Northwestern student activists release list of demands for racial inclusivity

Daily file photo by Daniel Tian

Students gather outside the Black House on Nov. 13 to protest institutional racism at Northwestern and other universities. Students released an official list of demands to the University on Friday to enhance the experiences of students of color at NU.

Mariana Alfaro, Development and Recruitment Editor

Several Northwestern student organizations are demanding the University improve resources and representation of students of color, including increasing the percentage of black students to 10 percent by 2020.

The Black Lives Matter NU Facebook page on Friday posted a list of 19 demands and asked people to email the list to University president Morton Schapiro. Various student organizations including For Members Only, Students for Justice in Palestine, MEChA de Northwestern and House on the Rock Christian Fellowship aligned to form the list, Communication junior Syedah Cabell told The Daily.

Cabell, a member of House on the Rock, said the groups decided to post the list on Black Friday in solidarity with black people around the nation boycotting the shopping day.
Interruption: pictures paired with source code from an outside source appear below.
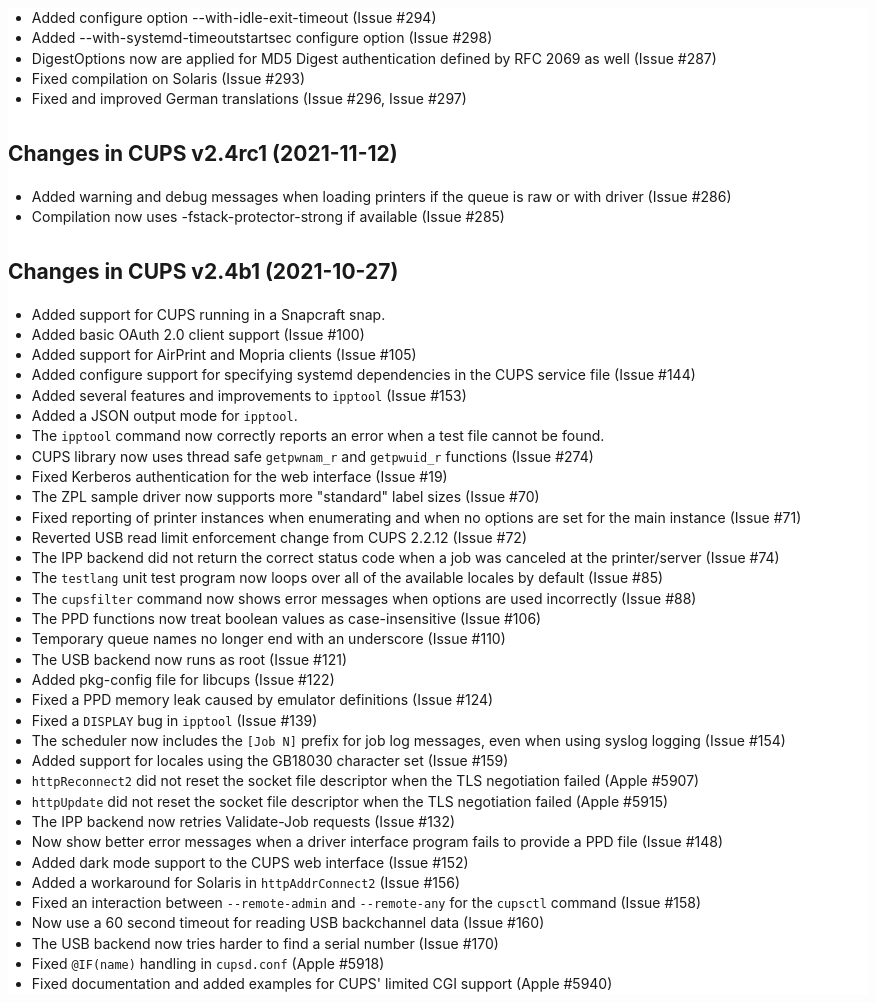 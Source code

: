 - Added configure option --with-idle-exit-timeout (Issue #294)
- Added --with-systemd-timeoutstartsec configure option (Issue #298)
- DigestOptions now are applied for MD5 Digest authentication defined
  by RFC 2069 as well (Issue #287)
- Fixed compilation on Solaris (Issue #293)
- Fixed and improved German translations (Issue #296, Issue #297)


Changes in CUPS v2.4rc1 (2021-11-12)
------------------------------------

- Added warning and debug messages when loading printers
 if the queue is raw or with driver (Issue #286)
- Compilation now uses -fstack-protector-strong if available (Issue #285)


Changes in CUPS v2.4b1 (2021-10-27)
-----------------------------------

- Added support for CUPS running in a Snapcraft snap.
- Added basic OAuth 2.0 client support (Issue #100)
- Added support for AirPrint and Mopria clients (Issue #105)
- Added configure support for specifying systemd dependencies in the CUPS
  service file (Issue #144)
- Added several features and improvements to `ipptool` (Issue #153)
- Added a JSON output mode for `ipptool`.
- The `ipptool` command now correctly reports an error when a test file cannot
  be found.
- CUPS library now uses thread safe `getpwnam_r` and `getpwuid_r` functions
  (Issue #274)
- Fixed Kerberos authentication for the web interface (Issue #19)
- The ZPL sample driver now supports more "standard" label sizes (Issue #70)
- Fixed reporting of printer instances when enumerating and when no options are
  set for the main instance (Issue #71)
- Reverted USB read limit enforcement change from CUPS 2.2.12 (Issue #72)
- The IPP backend did not return the correct status code when a job was canceled
  at the printer/server (Issue #74)
- The `testlang` unit test program now loops over all of the available locales
  by default (Issue #85)
- The `cupsfilter` command now shows error messages when options are used
  incorrectly (Issue #88)
- The PPD functions now treat boolean values as case-insensitive (Issue #106)
- Temporary queue names no longer end with an underscore (Issue #110)
- The USB backend now runs as root (Issue #121)
- Added pkg-config file for libcups (Issue #122)
- Fixed a PPD memory leak caused by emulator definitions (Issue #124)
- Fixed a `DISPLAY` bug in `ipptool` (Issue #139)
- The scheduler now includes the `[Job N]` prefix for job log messages, even
  when using syslog logging (Issue #154)
- Added support for locales using the GB18030 character set (Issue #159)
- `httpReconnect2` did not reset the socket file descriptor when the TLS
  negotiation failed (Apple #5907)
- `httpUpdate` did not reset the socket file descriptor when the TLS
  negotiation failed (Apple #5915)
- The IPP backend now retries Validate-Job requests (Issue #132)
- Now show better error messages when a driver interface program fails to
  provide a PPD file (Issue #148)
- Added dark mode support to the CUPS web interface (Issue #152)
- Added a workaround for Solaris in `httpAddrConnect2` (Issue #156)
- Fixed an interaction between `--remote-admin` and `--remote-any` for the
  `cupsctl` command (Issue #158)
- Now use a 60 second timeout for reading USB backchannel data (Issue #160)
- The USB backend now tries harder to find a serial number (Issue #170)
- Fixed `@IF(name)` handling in `cupsd.conf` (Apple #5918)
- Fixed documentation and added examples for CUPS' limited CGI support
  (Apple #5940)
“It seemed to be appropriate to send the email on Black Friday because of the fact that the protest was focused on centering black voices,” she said.

The demands call for the University to increase the population of black students to 10 percent and Native American students to at least 5 percent by 2020, as well as triple the number of faculty and administrators of color by 2025. Black students last year made up roughly 6 percent of the student population, while American Indian/Alaskan Native students made up less than 0.1 percent, according to the University’s 2014-2015 enrollment data.

University administrators did not immediately respond to requests for comment on the list Friday.

Students demanded increased percentages of black and Native American students during a student protest at the lakeside athletic complex groundbreaking ceremony earlier this month. At the demonstration, students surrounded the audience, which included University officials, while reciting an initial list of demands. Cabell said the student groups spent the following two weeks finalizing the “Demands of a Concerned Student” list to make sure every demand was clear and well-organized.

One of the demands voiced by protesters during the groundbreaking ceremony has already come to fruition. Three days after the demonstration, the University called off plans to move administrative offices into the Black House, one of the protesters’ initial demands.

The revised list demands the University improve technology resources in the Black House and establish a new office focused on retaining and supporting students of color in math and science programs.

In addition, students are calling for the Multicultural Center’s remodeling, an Asian-American studies major, a U.S. centric diversity requirement for all majors and the removal of John Evans’ and Frances Willard’s names from buildings. The list adds that the University must increase the overall number of undocumented students and provide them financial aid and other resources.

The list also demands that University Police begin recording the ethnicity and gender for all student incidents by the end of this academic year.

Sarah Oberholtzer, co-founder of Black Lives Matter NU and co-president of Inspire Media, said the demands ask the University to “improve our education experience at a predominantly white institution.”

“For too long, black students and other students of color have felt and continue to feel unsafe and unheard on this campus,” the Communication junior wrote in a statement to The Daily.

Oberholtzer said students plan to meet with University administrators to follow through with each of their demands until they are met.

The Black Lives Matter NU Facebook page is coordinated by the Black People Making History Committee, a committee formed within the NU’s Center for African American History last February focused on the Black Lives Matter movement.

Correction: A previous version of this story misstated undergraduate enrollment numbers of black and American Indian/Alaskan Native students at NU. Black students last year made up roughly 6 percent of undergraduates while American Indian/Alaskan Native students made up less than 0.1 percent. The Daily regrets the error.